[Problem] This task calls for copying each line below that contains "permite".

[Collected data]
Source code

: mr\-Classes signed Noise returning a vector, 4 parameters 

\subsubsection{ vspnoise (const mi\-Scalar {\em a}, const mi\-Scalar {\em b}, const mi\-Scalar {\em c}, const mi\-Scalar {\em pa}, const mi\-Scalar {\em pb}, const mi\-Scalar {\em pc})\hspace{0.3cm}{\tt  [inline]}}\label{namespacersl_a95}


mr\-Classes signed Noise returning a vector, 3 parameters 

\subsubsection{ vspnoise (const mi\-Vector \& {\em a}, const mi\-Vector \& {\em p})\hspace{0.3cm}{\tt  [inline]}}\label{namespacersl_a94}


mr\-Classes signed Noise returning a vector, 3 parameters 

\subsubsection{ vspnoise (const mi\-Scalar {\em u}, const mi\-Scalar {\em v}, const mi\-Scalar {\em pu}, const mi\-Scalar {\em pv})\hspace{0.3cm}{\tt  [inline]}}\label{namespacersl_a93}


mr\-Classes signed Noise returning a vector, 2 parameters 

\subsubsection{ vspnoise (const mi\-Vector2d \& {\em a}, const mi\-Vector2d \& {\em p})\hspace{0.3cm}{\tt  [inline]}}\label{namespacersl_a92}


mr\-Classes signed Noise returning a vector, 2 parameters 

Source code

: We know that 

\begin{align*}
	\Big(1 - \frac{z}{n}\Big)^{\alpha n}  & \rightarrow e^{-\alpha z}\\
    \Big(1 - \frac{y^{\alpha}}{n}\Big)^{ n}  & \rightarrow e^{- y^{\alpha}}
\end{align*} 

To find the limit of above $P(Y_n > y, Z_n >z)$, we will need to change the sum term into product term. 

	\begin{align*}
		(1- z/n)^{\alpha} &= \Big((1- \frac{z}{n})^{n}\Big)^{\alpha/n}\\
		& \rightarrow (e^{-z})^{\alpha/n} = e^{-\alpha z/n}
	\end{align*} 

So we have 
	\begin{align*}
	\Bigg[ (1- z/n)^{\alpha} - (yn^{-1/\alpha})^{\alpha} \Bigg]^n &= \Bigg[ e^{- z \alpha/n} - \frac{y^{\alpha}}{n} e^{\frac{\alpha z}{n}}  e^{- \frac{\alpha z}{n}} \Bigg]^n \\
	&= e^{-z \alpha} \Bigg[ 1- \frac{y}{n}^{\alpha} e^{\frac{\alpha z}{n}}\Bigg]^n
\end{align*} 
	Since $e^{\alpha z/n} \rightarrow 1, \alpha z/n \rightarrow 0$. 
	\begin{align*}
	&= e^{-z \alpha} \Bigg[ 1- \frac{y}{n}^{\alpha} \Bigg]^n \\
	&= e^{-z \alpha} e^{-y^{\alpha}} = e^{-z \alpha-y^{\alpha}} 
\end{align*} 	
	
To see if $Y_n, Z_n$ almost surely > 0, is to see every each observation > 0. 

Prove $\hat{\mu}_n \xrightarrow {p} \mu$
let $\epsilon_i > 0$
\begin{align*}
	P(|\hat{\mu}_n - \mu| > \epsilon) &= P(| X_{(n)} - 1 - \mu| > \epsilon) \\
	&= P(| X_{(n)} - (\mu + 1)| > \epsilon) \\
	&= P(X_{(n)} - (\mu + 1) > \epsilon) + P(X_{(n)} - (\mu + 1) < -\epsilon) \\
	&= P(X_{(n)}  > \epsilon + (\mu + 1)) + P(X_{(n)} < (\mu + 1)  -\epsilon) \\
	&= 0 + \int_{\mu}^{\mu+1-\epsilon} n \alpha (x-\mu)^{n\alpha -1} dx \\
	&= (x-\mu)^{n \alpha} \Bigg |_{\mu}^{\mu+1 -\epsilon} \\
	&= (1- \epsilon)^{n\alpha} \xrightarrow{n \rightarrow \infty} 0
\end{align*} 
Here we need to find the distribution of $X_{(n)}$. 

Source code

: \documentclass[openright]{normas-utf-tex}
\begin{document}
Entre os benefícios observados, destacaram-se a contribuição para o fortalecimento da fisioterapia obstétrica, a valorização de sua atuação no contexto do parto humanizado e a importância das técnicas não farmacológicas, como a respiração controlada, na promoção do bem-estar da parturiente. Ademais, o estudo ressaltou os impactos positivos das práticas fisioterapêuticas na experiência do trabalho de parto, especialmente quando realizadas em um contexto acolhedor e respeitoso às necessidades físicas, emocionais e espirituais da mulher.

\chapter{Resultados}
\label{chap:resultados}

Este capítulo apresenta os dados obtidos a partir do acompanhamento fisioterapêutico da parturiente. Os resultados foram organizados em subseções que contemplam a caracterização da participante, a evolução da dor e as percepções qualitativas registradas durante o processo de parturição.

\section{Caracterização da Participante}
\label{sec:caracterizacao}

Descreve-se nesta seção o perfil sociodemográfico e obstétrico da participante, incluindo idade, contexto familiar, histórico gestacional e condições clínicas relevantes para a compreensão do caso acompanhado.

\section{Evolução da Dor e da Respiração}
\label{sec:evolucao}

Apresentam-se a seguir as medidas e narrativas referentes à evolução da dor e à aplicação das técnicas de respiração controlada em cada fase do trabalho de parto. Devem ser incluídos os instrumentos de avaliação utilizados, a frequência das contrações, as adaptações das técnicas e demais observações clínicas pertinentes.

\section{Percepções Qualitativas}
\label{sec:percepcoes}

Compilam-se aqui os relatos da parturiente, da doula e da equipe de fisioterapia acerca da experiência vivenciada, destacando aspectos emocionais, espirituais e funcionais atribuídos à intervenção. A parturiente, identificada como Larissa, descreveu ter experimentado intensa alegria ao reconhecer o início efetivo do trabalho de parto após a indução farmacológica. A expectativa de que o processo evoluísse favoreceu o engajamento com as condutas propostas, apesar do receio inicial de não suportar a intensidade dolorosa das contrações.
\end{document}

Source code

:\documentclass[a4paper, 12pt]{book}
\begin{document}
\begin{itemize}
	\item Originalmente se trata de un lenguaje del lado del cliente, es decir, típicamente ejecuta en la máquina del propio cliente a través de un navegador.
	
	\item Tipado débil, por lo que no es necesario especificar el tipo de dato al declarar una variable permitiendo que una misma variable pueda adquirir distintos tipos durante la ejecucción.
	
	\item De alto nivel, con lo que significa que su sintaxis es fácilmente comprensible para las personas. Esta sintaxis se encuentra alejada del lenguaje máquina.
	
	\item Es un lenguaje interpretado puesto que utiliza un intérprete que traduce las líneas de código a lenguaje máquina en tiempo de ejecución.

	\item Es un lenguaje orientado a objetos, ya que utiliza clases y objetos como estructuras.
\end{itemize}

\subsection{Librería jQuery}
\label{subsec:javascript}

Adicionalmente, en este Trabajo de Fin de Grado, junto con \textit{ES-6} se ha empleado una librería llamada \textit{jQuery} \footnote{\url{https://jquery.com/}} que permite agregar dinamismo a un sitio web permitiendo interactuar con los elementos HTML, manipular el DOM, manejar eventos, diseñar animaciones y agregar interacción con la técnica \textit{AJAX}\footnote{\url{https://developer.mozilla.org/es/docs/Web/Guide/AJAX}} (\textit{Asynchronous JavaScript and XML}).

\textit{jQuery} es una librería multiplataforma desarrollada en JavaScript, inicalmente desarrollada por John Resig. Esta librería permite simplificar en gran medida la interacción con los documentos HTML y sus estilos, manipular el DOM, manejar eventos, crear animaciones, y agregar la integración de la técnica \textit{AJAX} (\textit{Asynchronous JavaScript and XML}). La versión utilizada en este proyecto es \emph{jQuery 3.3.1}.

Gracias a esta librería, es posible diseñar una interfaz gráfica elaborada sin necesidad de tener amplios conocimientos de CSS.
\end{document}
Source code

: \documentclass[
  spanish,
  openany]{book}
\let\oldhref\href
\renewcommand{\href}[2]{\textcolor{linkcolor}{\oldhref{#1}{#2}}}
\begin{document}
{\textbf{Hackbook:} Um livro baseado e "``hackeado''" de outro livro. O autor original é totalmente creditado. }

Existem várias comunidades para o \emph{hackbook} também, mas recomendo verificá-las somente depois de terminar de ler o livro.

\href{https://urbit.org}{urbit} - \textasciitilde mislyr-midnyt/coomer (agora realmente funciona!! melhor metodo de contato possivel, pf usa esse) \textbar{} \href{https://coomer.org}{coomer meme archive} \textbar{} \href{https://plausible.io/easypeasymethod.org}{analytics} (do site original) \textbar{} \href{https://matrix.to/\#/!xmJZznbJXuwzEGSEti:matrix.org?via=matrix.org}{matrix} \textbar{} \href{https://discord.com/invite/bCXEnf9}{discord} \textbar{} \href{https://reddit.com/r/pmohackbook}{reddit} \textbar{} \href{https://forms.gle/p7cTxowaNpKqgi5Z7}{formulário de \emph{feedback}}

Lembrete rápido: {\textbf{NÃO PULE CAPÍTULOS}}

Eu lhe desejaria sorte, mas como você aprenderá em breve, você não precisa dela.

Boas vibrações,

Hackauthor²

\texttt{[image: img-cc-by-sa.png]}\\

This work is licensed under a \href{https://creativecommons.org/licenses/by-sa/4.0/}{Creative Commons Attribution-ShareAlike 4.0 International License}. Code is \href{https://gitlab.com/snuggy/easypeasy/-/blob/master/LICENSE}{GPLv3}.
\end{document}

[Answer space]
Adicionalmente, en este Trabajo de Fin de Grado, junto con \textit{ES-6} se ha empleado una librería llamada \textit{jQuery} \footnote{\url{https://jquery.com/}} que permite agregar dinamismo a un sitio web permitiendo interactuar con los elementos HTML, manipular el DOM, manejar eventos, diseñar animaciones y agregar interacción con la técnica \textit{AJAX}\footnote{\url{https://developer.mozilla.org/es/docs/Web/Guide/AJAX}} (\textit{Asynchronous JavaScript and XML}).
\textit{jQuery} es una librería multiplataforma desarrollada en JavaScript, inicalmente desarrollada por John Resig. Esta librería permite simplificar en gran medida la interacción con los documentos HTML y sus estilos, manipular el DOM, manejar eventos, crear animaciones, y agregar la integración de la técnica \textit{AJAX} (\textit{Asynchronous JavaScript and XML}). La versión utilizada en este proyecto es \emph{jQuery 3.3.1}.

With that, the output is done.